--- Data for the task Enclosed Below ---
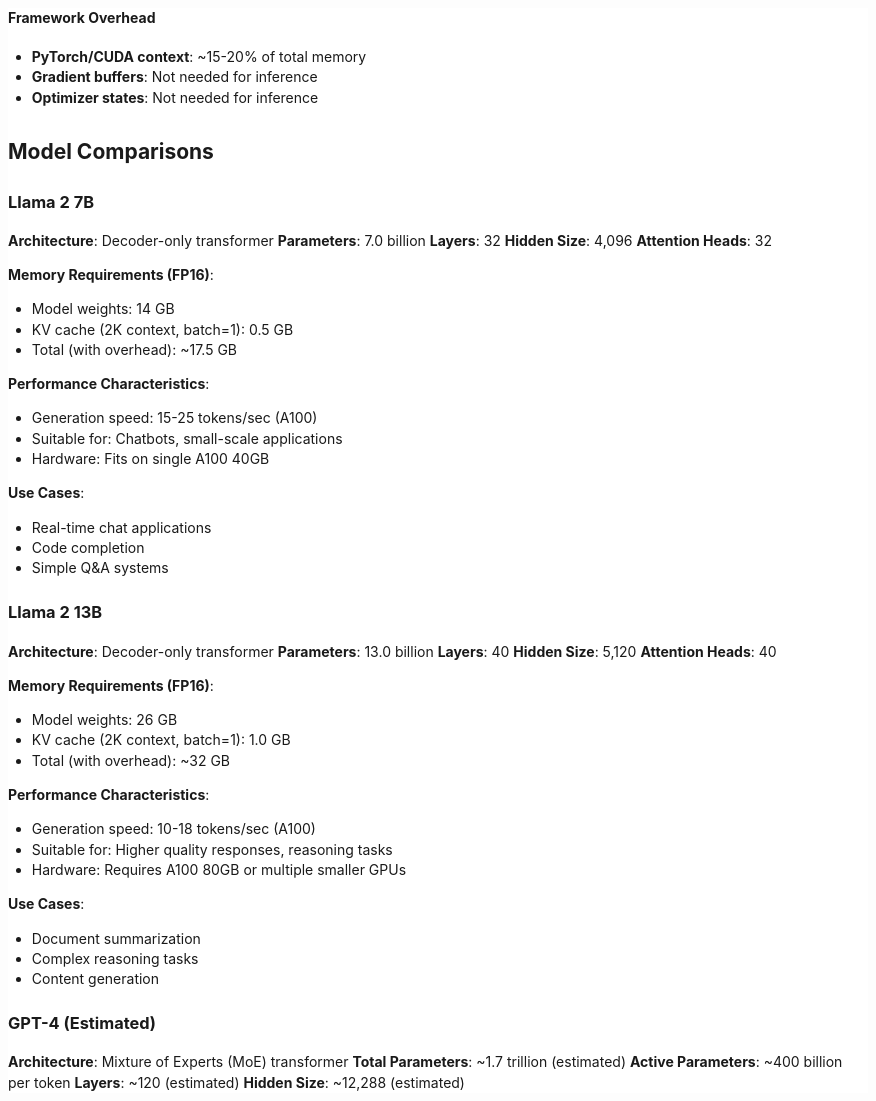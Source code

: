 #### Framework Overhead
- **PyTorch/CUDA context**: ~15-20% of total memory
- **Gradient buffers**: Not needed for inference
- **Optimizer states**: Not needed for inference

## Model Comparisons

### Llama 2 7B
**Architecture**: Decoder-only transformer
**Parameters**: 7.0 billion
**Layers**: 32
**Hidden Size**: 4,096
**Attention Heads**: 32

**Memory Requirements (FP16)**:
- Model weights: 14 GB
- KV cache (2K context, batch=1): 0.5 GB
- Total (with overhead): ~17.5 GB

**Performance Characteristics**:
- Generation speed: 15-25 tokens/sec (A100)
- Suitable for: Chatbots, small-scale applications
- Hardware: Fits on single A100 40GB

**Use Cases**:
- Real-time chat applications
- Code completion
- Simple Q&A systems

### Llama 2 13B
**Architecture**: Decoder-only transformer
**Parameters**: 13.0 billion
**Layers**: 40
**Hidden Size**: 5,120
**Attention Heads**: 40

**Memory Requirements (FP16)**:
- Model weights: 26 GB
- KV cache (2K context, batch=1): 1.0 GB
- Total (with overhead): ~32 GB

**Performance Characteristics**:
- Generation speed: 10-18 tokens/sec (A100)
- Suitable for: Higher quality responses, reasoning tasks
- Hardware: Requires A100 80GB or multiple smaller GPUs

**Use Cases**:
- Document summarization
- Complex reasoning tasks
- Content generation

### GPT-4 (Estimated)
**Architecture**: Mixture of Experts (MoE) transformer
**Total Parameters**: ~1.7 trillion (estimated)
**Active Parameters**: ~400 billion per token
**Layers**: ~120 (estimated)
**Hidden Size**: ~12,288 (estimated)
--- End of Enclosed Data for the task ---
- [Work instructions] Since the pictures are not part of the copy, transcribe only the remaining material, exactly.

- [Written answer]
Source code

: #### Framework Overhead
- **PyTorch/CUDA context**: ~15-20% of total memory
- **Gradient buffers**: Not needed for inference
- **Optimizer states**: Not needed for inference

## Model Comparisons

### Llama 2 7B
**Architecture**: Decoder-only transformer
**Parameters**: 7.0 billion
**Layers**: 32
**Hidden Size**: 4,096
**Attention Heads**: 32

**Memory Requirements (FP16)**:
- Model weights: 14 GB
- KV cache (2K context, batch=1): 0.5 GB
- Total (with overhead): ~17.5 GB

**Performance Characteristics**:
- Generation speed: 15-25 tokens/sec (A100)
- Suitable for: Chatbots, small-scale applications
- Hardware: Fits on single A100 40GB

**Use Cases**:
- Real-time chat applications
- Code completion
- Simple Q&A systems

### Llama 2 13B
**Architecture**: Decoder-only transformer
**Parameters**: 13.0 billion
**Layers**: 40
**Hidden Size**: 5,120
**Attention Heads**: 40

**Memory Requirements (FP16)**:
- Model weights: 26 GB
- KV cache (2K context, batch=1): 1.0 GB
- Total (with overhead): ~32 GB

**Performance Characteristics**:
- Generation speed: 10-18 tokens/sec (A100)
- Suitable for: Higher quality responses, reasoning tasks
- Hardware: Requires A100 80GB or multiple smaller GPUs

**Use Cases**:
- Document summarization
- Complex reasoning tasks
- Content generation

### GPT-4 (Estimated)
**Architecture**: Mixture of Experts (MoE) transformer
**Total Parameters**: ~1.7 trillion (estimated)
**Active Parameters**: ~400 billion per token
**Layers**: ~120 (estimated)
**Hidden Size**: ~12,288 (estimated)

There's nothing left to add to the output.